Why would taxation need to remain the same? From a theoretical point of view it does not need to be the same at all. A new society would demand a new way of structuring government and by consequence also its finance. But you cannot instantly transform government and its dominated structures s.a. police, defence, infrastructures, justice, education or health care. They have been build up for many decades, centuries even. Restructuring involves large hierarchical structures of people, regulations, laws, positions of power, etc. It takes not only time. It demands general support, vision, hard work and accepting the psychology of change as a common transformative factor in which fear plays the most common human factor.
In a democracy a transformation is even more demanding and probably even impossible because of the fragmented party politics that have grown far from a common national purpose. Also people who vote tend to vote for what they have lost and not what they can achieve by working together.
When we take sustainocracy as a new structure for society at least all 4 pillars of society work out ideas together.
We all realize that the traditional tax structure and government expenditure needs to be intensely revised. We see that there is a long term continuation of the effects of the old consumer structure on human health and the environmental polution. This affects again the long term government expenditure requirement in health care, and that is not backed by sufficient tax income in the short term of the new structure. Either public debt increases further, or….we all take responsibility (sustainocracy).
Everything needs to transform at the same time.
Also, business needs to transform. When new entrepreneurial initiatives appear that substitute the old traditional ones we see an equivalent need for transformation of social financing and government responsibility. Business is much more inclined to assume local responsibility for reliable public services in which circular economy of usage replaces the linear economy of ownership. Government is then forced also to change from a regulating and consequence driven authority to facilitating structure that introduce flexibility, transparency in change and cooperation. On the one hand this would attend the uncertainty of the future. On the other hand one needs to spread the investment over all parties and not just through governmental channels. Taxation cannot cover both the government transformation AND social transformation all by itself. Today we see many governments already with a rising national debt beyond reasonable proportions, just to avoid change. More debt to induce change would be unacceptable. Moreover we concluded that a society based on usage requires the transformation of everything, not just government.
That is where sustainocracy comes in and places the responsibility with all social parties involved. One single connecting specialist or pair of persons will do the trick. Me for instance. Taxation in the long term in an economy of usage can have similar proportions than the economy of consumption today. The money would however be used in a different way. But in the short term the tax income is much less. We see then a tremendous need to coordinate such transformation step by step in order to avoid a total financial chaos. Tax can then be something more than just money. In fact we all become local for local responsible for the circular economy of usage, creating the added value ourselves and sharing the benefits.
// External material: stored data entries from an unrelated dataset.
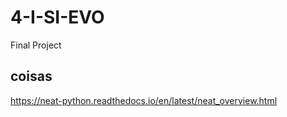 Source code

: # 4-I-SI-EVO
Final Project


## coisas

https://neat-python.readthedocs.io/en/latest/neat_overview.html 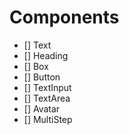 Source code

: # Components

- [] Text
- [] Heading
- [] Box
- [] Button
- [] TextInput
- [] TextArea
- [] Avatar
- [] MultiStep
In the consumer economy we see that people simply need money to keep the economy going. In an economy of usage people need to invest their talent and personal energy to create things to share (s.a. food, energy, housing, etc). Money is less important. Much more important is the level of co-creation.
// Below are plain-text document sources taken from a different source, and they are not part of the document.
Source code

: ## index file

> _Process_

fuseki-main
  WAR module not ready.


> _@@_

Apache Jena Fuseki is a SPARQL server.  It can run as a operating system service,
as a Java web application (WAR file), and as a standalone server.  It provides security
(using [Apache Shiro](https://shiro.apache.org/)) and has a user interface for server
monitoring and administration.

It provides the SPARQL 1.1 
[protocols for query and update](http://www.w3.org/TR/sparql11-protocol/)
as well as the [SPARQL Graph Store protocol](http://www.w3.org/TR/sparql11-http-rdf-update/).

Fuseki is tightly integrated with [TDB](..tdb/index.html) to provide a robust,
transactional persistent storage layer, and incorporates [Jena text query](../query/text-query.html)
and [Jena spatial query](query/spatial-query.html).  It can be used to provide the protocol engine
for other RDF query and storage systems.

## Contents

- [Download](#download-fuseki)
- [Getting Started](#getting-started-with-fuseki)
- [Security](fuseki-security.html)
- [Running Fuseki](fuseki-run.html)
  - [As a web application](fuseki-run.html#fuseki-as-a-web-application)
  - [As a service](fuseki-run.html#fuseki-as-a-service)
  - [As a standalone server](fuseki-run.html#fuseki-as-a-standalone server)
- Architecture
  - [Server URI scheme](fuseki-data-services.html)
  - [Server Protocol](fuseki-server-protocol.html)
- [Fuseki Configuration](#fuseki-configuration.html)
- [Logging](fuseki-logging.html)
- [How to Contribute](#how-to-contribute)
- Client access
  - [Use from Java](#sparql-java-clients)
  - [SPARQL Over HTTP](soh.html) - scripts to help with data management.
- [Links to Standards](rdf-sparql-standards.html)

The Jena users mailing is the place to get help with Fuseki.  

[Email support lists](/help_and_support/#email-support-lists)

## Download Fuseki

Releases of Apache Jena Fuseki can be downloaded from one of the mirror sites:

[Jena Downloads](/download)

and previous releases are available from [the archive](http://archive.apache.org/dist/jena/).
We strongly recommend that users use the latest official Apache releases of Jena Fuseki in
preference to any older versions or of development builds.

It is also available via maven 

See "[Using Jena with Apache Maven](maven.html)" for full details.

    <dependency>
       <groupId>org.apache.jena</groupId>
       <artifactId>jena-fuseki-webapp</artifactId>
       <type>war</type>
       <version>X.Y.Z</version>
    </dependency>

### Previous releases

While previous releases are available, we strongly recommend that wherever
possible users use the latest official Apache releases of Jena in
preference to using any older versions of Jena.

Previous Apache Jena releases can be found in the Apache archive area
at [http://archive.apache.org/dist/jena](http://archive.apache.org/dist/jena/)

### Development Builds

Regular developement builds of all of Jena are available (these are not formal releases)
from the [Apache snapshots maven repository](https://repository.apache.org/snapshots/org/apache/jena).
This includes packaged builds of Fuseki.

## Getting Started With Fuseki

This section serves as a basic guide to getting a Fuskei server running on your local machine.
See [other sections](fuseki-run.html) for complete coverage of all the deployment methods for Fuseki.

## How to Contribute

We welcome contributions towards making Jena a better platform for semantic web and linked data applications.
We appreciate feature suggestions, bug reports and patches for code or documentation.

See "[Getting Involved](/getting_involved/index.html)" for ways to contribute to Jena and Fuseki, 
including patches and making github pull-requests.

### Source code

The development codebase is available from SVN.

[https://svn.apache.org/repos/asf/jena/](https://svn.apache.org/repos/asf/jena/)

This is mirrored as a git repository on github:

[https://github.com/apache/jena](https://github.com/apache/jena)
This requires vision and coordination that cannot come from just government itself nor any other institutional structure. They are all too dependent on each other through the old chain of interrelated financial dependencies. The current institutional world would sooner drop into a huge crisis than take the initiative to transform together. That introduces the new connective leadership (no power, lots of authority) of members of the sustainocratic STIR Foundation. They assume the role of new purpose driven leadership that allows the institutional partners to join the challenge based on independent equality, rather than dependent inequality. Each participates with its one levels of power, authority and added value.
The challenge is hence extremely local, yet global at the same time, geographical and vertically institutional, and very human as well. It affects for instance the way multinational business develops and transforms from a global manufacturer to a local facilitator. Maybe in between business can still develop a mix of centralized manufacturing specialization and local holistic service responsibilities, with forward and backward logistics and reuse of resources. But if the transformation is not coordinated with business and governance involvement at the same time it will not happen.
As a consequence we can very well justify the complexity of the transformation from a logical and even scientifical point of view but not easily from a practical, operational one. We cannot pinpoint anyone today as a sole holistic responsible for sustainable human progress, unless one totally independent person stands up to do so (like I do in Eindhoven). The huge material interests that still make up the old world of the having, the consumer economy, have a tremendous blocking impact on the level of transformative change. This is being countered by a strong building up of explosive (agression) and creative (new initiatives) stress. It is becoming much better for the establishment to join sustainocracy and gain again instruments of effective power then to remain trying to patch up the old system our of unsustainable self interest.
Organically change may occur when old age parties find each other in purpose driven sustainocratic missions. But change will also occur through crises en chaos when powerful structures insist on their self interests beyond the limits of the ethically reasonable. There is a balance that needs to be found between the controled temporary maintenance of the old and the speed of change towards the new society. The process can be extremely dangerous for human kind yet can also be changed positively if sustainocracy is accepted by global institutional leaders, together.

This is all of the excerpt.